(Dataset entries)
◇ ◇ ◇ ◇ ◇
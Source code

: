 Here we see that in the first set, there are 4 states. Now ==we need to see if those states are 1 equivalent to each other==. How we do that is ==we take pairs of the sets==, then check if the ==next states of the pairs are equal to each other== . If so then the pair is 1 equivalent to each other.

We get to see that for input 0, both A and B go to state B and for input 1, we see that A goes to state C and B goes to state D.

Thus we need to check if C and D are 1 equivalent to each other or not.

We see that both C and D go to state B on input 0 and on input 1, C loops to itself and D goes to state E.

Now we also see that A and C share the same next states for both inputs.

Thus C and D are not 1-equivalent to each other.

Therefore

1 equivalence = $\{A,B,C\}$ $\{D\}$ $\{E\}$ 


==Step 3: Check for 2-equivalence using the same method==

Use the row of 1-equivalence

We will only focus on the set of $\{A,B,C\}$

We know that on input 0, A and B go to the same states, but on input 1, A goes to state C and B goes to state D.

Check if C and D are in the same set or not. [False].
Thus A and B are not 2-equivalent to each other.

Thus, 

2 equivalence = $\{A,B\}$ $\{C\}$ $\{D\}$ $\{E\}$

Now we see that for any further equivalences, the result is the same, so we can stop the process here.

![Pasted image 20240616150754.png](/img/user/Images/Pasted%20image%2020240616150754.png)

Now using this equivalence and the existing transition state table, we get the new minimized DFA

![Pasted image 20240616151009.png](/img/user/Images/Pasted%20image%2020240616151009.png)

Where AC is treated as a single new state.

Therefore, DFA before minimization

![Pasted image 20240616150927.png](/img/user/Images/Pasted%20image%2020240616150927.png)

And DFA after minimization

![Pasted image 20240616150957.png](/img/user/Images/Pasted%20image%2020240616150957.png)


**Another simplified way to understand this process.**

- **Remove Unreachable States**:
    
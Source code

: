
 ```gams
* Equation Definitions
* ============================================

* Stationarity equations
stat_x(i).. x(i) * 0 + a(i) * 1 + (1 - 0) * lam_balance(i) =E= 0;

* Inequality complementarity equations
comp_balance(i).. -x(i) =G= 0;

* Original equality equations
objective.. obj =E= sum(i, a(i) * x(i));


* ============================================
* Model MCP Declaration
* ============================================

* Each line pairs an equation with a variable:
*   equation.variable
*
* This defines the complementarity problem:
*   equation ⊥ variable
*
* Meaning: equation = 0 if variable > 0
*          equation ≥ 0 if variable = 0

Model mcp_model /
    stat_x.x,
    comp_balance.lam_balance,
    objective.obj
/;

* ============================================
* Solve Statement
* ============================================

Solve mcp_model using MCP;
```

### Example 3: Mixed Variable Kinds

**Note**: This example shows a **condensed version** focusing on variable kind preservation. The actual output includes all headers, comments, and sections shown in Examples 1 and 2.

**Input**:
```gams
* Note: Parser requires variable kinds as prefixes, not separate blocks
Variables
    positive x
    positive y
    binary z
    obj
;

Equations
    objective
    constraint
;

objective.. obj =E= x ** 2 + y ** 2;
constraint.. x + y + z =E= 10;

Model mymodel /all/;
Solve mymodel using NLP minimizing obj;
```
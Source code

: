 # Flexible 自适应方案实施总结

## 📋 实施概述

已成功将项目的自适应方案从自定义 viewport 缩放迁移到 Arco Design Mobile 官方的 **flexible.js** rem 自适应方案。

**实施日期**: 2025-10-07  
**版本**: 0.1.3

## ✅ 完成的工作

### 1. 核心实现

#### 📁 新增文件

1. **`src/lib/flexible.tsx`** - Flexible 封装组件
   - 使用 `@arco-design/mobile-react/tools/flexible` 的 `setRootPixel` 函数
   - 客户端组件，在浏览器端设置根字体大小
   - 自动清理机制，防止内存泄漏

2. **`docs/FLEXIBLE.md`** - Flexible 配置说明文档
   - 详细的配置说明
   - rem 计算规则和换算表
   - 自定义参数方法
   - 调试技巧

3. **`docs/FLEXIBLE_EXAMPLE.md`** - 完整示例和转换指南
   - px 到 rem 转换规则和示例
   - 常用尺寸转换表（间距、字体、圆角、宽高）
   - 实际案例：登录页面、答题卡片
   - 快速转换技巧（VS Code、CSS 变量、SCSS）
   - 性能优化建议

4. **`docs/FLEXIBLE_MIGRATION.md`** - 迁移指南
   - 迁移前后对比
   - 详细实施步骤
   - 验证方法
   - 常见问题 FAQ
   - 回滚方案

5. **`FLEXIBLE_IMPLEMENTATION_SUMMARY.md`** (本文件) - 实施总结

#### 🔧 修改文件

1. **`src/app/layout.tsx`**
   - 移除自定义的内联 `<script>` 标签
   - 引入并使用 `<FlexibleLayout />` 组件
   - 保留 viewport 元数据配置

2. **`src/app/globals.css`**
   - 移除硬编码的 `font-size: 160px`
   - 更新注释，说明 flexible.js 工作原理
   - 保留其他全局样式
◇ ◇ ◇ ◇ ◇
▶ [Task directions]
Search the data above and return each line in which "same" occurs.

▶ [Result of this exercise]
Now we also see that A and C share the same next states for both inputs.
==Step 3: Check for 2-equivalence using the same method==
We know that on input 0, A and B go to the same states, but on input 1, A goes to state C and B goes to state D.
Check if C and D are in the same set or not. [False].
Now we see that for any further equivalences, the result is the same, so we can stop the process here.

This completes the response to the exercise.